Several antisemitic messages -- including one specifically referencing support of rapper Kanye West -- were shared in the area of TIAA Bank Field -- the home of the Jacksonville Jaguars -- before, during, and after the game between the Florida Gators and Georgia Bulldogs at the stadium on Saturday (October 30).
A message stating, "Kanye is right about the Jews," referencing West's recent tweets and antisemitic comments, was projected on the side of TIAA Bank Field and several other buildings in Jacksonville after the game, News4Jax.com reports.
Additionally, other antisemitic messages were reportedly displayed above an overpass on the west side of the city, including two banners stating "End Jewish Supremacy in America" and "Honk if you know it's the Jews."
Jaguars owner Shad Khan, issued a statement shared on the Jaguars' verified Twitter account Sunday (October 30) morning.
"I'm personally dismayed to learn of antisemitic rhetoric and messages that marred the experience Saturday at the Florida-Georgia game," Khan wrote. "I know this is not representative of our community, but it happened and it's outrageous. It's hurtful and wrong. It has to stop. I'm asking everyone to make it their mission to end the ignorance and hatred."
The University of Florida and University of Georgia also issued a joint statement condemning the incident Sunday morning.

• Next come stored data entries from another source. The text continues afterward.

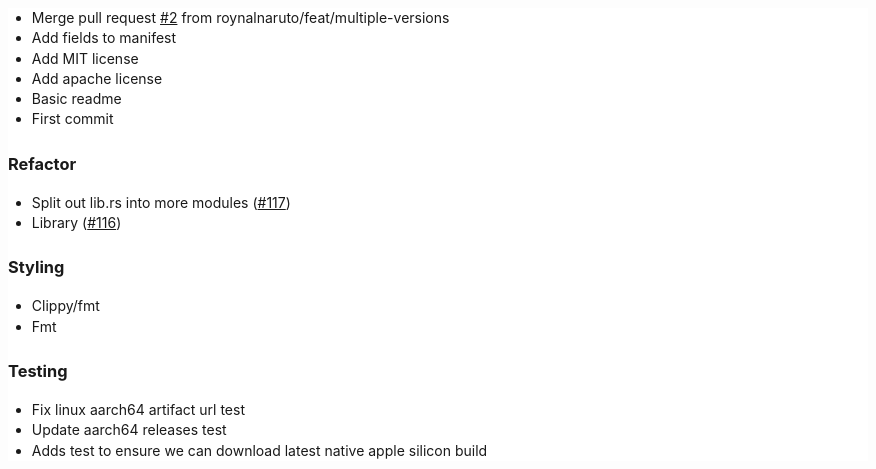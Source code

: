- Merge pull request [#2](https://github.com/alloy-rs/svm-rs/issues/2) from roynalnaruto/feat/multiple-versions
- Add fields to manifest
- Add MIT license
- Add apache license
- Basic readme
- First commit

### Refactor

- Split out lib.rs into more modules ([#117](https://github.com/alloy-rs/svm-rs/issues/117))
- Library ([#116](https://github.com/alloy-rs/svm-rs/issues/116))

### Styling

- Clippy/fmt
- Fmt

### Testing

- Fix linux aarch64 artifact url test
- Update aarch64 releases test
- Adds test to ensure we can download latest native apple silicon build

[`dyn-abi`]: https://crates.io/crates/alloy-dyn-abi
[dyn-abi]: https://crates.io/crates/alloy-dyn-abi
[`json-abi`]: https://crates.io/crates/alloy-json-abi
[json-abi]: https://crates.io/crates/alloy-json-abi
[`primitives`]: https://crates.io/crates/alloy-primitives
[primitives]: https://crates.io/crates/alloy-primitives
[`sol-macro`]: https://crates.io/crates/alloy-sol-macro
[sol-macro]: https://crates.io/crates/alloy-sol-macro
[`sol-type-parser`]: https://crates.io/crates/alloy-sol-type-parser
[sol-type-parser]: https://crates.io/crates/alloy-sol-type-parser
[`sol-types`]: https://crates.io/crates/alloy-sol-types
[sol-types]: https://crates.io/crates/alloy-sol-types
[`syn-solidity`]: https://crates.io/crates/syn-solidity
[syn-solidity]: https://crates.io/crates/syn-solidity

"We strongly condemn the antisemitic hate speech projected outside TIAA Bank Field in Jacksonville after the Florida-Georgia football game Saturday night and the other antisemitic messages that have appeared in Jacksonville," the statement read. "The University of Florida and the University of Georgia together denounce these and all acts of antisemitism and other forms of hatred and intolerance. We are proud to be home to strong and thriving Jewish communities at UGA and UF, and we stand together against hate."
The Anti-Defamation League recorded a total of 2,717 incidents of harassment, vandalism, or violence targeting the Jewish people in 2021, the highest reported total since the organization began calculating incidents in 1979.